Member of the Texas House of Representatives from the 105th district
- Incumbent
- Assumed office January 8, 2019
- Preceded by: Rodney Anderson

Personal details
- Born: Thresa Meza August 1, 1949 (age 76) Dallas, Texas, U.S.
- Party: Democratic
- Education: University of Texas at Arlington (BA); Texas Wesleyan University (JD);
- Website00000: Campaign website

= Terry Meza =

American politician

Thresa "Terry" Meza (born August 1, 1949) is an American politician and attorney serving as a member of the Texas House of Representatives from the 105th district.

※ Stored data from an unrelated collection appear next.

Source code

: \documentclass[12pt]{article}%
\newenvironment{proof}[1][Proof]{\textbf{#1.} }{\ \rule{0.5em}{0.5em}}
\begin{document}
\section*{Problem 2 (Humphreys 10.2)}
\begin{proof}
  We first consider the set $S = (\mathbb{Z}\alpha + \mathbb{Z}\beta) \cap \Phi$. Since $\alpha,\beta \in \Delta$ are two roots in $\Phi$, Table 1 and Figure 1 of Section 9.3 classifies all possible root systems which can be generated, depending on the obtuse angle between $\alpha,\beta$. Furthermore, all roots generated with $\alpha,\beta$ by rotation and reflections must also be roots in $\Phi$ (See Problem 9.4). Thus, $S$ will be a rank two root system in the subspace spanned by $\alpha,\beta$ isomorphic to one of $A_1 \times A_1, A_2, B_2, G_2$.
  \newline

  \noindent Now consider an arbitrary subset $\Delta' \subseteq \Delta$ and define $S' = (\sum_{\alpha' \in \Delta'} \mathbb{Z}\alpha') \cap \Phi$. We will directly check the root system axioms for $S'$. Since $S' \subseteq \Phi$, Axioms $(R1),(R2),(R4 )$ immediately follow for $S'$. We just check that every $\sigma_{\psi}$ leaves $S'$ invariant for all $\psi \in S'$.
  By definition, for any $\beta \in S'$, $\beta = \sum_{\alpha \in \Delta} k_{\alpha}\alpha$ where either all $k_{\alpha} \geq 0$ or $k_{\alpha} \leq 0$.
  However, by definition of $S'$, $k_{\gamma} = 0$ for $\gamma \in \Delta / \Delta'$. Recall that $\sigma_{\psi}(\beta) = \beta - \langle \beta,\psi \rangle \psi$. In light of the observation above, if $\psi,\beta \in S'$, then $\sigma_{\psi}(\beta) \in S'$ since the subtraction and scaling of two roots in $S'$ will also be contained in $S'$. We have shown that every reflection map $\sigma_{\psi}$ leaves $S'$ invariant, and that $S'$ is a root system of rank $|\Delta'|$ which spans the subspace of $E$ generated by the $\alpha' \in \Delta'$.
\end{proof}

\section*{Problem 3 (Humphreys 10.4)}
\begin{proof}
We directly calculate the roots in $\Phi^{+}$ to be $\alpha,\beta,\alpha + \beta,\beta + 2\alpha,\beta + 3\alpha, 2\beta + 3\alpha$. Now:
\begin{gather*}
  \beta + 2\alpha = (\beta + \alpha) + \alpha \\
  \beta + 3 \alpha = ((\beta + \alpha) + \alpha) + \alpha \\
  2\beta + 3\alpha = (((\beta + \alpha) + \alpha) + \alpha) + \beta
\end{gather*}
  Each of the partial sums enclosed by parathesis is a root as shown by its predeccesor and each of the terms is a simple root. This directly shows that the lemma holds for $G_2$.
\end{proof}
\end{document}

== Early life and education ==
Born in Oak Cliff, Dallas, she was raised in Irving, Texas and attended Irving High School. She earned a Bachelor of Arts degree from the University of Texas at Arlington and a Juris Doctor from the Texas Wesleyan University School of Law (now Texas A&M University School of Law).

== Career ==
Prior to serving in the Texas House of Representatives, Meza worked as a teacher at South Grand Prairie High School and operated an independent legal practice. Meza was elected to the House in 2018, defeating incumbent Republican Rodney Anderson. She is a member of the Democratic Party. In 2020, Meza introduced HB196, a bill to modify Texas' "Castle Doctrine" to require homeowners to retreat into their own homes if it can safely be done rather than using deadly force against those who are stealing property from outside their home.